Entries supplied
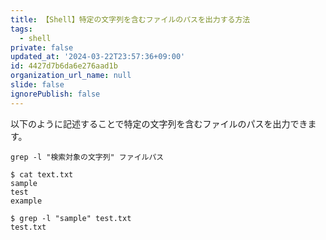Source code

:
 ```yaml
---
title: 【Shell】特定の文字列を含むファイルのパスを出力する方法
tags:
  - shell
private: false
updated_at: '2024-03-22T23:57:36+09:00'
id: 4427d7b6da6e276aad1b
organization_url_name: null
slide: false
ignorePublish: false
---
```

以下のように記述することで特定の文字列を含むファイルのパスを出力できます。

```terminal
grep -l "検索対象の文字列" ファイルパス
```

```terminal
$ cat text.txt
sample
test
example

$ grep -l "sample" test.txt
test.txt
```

Your goal
Where a line of the listing holds the string "grep", copy that line.

Solution for this task
grep -l "検索対象の文字列" ファイルパス
$ grep -l "sample" test.txt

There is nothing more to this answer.